• [ASSIGNMENT] Restate word for word the lines that run from the one containing "پارامتر اینرسی امتیاز" to the last line of the data, both ends included.

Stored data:
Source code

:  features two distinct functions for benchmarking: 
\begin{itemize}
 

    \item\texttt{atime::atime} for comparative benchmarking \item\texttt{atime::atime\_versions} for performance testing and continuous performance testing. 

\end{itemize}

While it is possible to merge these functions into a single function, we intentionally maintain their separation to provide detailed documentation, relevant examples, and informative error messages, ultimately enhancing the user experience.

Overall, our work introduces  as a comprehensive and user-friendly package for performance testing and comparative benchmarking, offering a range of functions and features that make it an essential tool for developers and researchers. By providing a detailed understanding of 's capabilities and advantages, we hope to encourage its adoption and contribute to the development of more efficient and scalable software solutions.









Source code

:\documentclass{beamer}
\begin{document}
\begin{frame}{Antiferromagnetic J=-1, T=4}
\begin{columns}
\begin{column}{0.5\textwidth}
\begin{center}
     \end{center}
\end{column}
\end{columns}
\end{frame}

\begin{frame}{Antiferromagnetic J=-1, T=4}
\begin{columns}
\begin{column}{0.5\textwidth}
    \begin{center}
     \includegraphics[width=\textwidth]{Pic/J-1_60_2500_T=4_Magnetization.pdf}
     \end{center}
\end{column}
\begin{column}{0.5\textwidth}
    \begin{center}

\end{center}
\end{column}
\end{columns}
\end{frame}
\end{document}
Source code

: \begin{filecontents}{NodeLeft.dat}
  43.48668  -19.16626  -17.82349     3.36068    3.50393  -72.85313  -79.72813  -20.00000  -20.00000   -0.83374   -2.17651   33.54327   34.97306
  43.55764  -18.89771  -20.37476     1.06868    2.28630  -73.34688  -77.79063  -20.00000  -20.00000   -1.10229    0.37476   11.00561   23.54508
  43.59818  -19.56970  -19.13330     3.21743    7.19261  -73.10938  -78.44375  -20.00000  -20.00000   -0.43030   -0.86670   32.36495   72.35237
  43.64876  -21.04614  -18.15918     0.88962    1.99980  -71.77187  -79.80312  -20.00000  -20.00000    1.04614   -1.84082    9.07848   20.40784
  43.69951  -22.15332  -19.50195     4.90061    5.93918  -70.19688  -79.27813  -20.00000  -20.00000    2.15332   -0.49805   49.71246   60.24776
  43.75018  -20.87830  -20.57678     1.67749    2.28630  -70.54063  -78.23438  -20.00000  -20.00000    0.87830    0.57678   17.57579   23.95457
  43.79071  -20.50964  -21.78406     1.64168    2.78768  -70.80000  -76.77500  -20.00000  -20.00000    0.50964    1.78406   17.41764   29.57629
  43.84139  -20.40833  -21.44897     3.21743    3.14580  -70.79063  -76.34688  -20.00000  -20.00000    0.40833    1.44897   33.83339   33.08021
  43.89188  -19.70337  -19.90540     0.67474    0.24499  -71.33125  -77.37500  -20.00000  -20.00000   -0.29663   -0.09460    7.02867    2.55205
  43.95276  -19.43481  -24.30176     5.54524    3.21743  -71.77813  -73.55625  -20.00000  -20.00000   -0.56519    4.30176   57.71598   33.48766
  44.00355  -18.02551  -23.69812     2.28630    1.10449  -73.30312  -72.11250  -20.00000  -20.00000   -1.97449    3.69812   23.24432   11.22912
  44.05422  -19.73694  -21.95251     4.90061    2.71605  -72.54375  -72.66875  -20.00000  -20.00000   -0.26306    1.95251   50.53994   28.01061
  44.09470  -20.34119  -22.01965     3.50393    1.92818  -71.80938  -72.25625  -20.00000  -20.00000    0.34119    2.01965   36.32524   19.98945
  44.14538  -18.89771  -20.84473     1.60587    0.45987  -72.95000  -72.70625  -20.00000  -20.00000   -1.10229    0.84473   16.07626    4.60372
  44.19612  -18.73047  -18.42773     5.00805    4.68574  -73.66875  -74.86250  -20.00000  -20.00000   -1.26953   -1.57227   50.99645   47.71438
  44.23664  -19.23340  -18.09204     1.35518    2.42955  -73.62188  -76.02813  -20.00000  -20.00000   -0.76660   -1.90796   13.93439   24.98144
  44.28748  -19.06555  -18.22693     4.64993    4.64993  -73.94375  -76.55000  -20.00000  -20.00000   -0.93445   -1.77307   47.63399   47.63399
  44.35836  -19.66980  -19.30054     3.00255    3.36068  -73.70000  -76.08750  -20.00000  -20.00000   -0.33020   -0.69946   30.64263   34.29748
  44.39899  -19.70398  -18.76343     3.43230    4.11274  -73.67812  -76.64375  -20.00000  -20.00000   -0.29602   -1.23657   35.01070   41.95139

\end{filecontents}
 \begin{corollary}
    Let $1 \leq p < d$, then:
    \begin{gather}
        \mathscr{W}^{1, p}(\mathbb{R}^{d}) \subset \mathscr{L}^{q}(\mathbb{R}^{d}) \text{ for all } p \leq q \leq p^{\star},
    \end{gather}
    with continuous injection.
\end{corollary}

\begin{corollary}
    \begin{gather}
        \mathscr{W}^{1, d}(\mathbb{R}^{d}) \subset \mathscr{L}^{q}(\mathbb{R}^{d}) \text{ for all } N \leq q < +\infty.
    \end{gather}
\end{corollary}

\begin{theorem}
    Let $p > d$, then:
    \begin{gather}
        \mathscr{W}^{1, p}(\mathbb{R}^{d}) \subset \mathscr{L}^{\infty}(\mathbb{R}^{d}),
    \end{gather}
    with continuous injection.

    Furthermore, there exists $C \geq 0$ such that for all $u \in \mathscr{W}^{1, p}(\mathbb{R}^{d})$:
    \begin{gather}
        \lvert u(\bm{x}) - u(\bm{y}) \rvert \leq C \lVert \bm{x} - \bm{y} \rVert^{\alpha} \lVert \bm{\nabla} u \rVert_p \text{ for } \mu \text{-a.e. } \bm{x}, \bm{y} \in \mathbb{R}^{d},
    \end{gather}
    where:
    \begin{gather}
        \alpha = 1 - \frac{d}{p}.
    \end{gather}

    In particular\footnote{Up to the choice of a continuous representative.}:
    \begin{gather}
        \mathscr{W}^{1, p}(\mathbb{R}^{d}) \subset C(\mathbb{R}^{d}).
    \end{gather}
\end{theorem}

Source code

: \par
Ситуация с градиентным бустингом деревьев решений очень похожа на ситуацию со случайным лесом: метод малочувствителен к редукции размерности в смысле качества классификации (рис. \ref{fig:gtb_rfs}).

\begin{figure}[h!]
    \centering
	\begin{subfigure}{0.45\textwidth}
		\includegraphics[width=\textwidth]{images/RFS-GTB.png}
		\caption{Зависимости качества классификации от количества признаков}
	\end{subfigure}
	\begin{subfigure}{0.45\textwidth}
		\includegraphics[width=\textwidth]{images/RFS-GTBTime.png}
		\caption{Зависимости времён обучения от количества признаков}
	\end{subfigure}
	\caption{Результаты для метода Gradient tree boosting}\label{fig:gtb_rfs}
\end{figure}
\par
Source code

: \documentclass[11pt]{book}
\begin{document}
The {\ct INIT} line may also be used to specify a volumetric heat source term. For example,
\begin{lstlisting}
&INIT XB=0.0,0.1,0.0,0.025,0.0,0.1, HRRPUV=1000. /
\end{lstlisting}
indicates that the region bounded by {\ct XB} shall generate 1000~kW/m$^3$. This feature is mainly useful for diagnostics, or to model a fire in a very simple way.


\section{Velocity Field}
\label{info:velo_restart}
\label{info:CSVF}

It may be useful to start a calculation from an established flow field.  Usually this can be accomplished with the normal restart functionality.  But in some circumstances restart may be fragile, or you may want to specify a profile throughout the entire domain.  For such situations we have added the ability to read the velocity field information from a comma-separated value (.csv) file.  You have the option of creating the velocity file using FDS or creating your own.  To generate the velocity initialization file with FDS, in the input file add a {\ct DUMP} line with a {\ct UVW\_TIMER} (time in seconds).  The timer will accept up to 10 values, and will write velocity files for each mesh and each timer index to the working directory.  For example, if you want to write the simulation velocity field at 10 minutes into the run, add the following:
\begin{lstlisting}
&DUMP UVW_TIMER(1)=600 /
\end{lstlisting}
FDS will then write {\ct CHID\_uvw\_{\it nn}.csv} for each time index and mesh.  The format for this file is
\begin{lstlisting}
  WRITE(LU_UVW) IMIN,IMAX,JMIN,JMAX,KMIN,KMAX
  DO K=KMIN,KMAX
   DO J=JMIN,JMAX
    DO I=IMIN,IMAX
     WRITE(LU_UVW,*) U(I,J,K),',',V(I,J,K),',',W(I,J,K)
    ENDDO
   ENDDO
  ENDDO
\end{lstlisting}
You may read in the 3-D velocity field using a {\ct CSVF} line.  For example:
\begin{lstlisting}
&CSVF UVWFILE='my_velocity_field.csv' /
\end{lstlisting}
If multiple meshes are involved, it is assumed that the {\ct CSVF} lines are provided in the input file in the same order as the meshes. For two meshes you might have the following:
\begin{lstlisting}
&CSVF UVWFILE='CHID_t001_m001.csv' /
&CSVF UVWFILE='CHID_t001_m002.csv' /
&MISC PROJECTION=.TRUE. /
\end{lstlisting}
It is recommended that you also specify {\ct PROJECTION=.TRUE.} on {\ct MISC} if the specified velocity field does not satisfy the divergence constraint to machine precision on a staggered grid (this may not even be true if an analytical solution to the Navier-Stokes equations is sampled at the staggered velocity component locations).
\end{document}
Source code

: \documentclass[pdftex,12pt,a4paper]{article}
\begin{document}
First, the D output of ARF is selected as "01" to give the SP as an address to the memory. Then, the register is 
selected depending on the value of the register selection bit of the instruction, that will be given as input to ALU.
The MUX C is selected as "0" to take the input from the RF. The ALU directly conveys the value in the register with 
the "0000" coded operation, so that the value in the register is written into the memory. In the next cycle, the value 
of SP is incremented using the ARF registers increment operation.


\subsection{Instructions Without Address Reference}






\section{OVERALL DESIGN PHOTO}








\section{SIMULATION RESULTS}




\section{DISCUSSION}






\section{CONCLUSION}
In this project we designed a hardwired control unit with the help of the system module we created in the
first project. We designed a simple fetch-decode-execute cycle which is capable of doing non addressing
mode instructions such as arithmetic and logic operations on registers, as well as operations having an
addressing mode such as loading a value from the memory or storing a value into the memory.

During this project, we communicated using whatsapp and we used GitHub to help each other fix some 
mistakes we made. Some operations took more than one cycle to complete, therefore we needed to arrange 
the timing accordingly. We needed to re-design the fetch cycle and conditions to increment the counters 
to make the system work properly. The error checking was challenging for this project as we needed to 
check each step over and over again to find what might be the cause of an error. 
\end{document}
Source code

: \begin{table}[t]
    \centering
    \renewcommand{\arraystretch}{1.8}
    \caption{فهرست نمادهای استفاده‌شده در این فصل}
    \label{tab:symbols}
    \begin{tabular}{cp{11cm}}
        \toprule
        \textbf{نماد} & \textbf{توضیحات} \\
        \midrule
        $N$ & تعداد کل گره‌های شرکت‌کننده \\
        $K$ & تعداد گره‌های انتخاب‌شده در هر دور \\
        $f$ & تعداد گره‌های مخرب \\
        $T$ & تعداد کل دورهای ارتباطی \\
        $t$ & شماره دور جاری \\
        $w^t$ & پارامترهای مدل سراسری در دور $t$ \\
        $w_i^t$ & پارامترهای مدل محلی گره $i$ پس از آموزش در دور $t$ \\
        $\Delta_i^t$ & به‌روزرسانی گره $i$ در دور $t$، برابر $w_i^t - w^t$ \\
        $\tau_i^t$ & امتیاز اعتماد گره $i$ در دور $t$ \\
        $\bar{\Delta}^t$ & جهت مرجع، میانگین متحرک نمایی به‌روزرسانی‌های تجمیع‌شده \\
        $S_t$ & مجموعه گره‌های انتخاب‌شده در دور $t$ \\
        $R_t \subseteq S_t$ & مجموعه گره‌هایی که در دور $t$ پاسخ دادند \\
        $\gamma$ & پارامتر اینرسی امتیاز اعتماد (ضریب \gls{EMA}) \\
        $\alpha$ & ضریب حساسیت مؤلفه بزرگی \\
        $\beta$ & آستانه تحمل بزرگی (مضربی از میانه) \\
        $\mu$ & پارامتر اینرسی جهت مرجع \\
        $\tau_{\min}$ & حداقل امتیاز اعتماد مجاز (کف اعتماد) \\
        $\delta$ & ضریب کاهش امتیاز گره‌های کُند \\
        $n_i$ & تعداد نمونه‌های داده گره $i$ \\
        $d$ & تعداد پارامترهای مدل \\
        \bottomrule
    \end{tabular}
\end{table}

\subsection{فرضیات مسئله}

• [RESPONSE TO THIS TASK]
        $\gamma$ & پارامتر اینرسی امتیاز اعتماد (ضریب \gls{EMA}) \\
        $\alpha$ & ضریب حساسیت مؤلفه بزرگی \\
        $\beta$ & آستانه تحمل بزرگی (مضربی از میانه) \\
        $\mu$ & پارامتر اینرسی جهت مرجع \\
        $\tau_{\min}$ & حداقل امتیاز اعتماد مجاز (کف اعتماد) \\
        $\delta$ & ضریب کاهش امتیاز گره‌های کُند \\
        $n_i$ & تعداد نمونه‌های داده گره $i$ \\
        $d$ & تعداد پارامترهای مدل \\
        \bottomrule
    \end{tabular}
\end{table}

\subsection{فرضیات مسئله}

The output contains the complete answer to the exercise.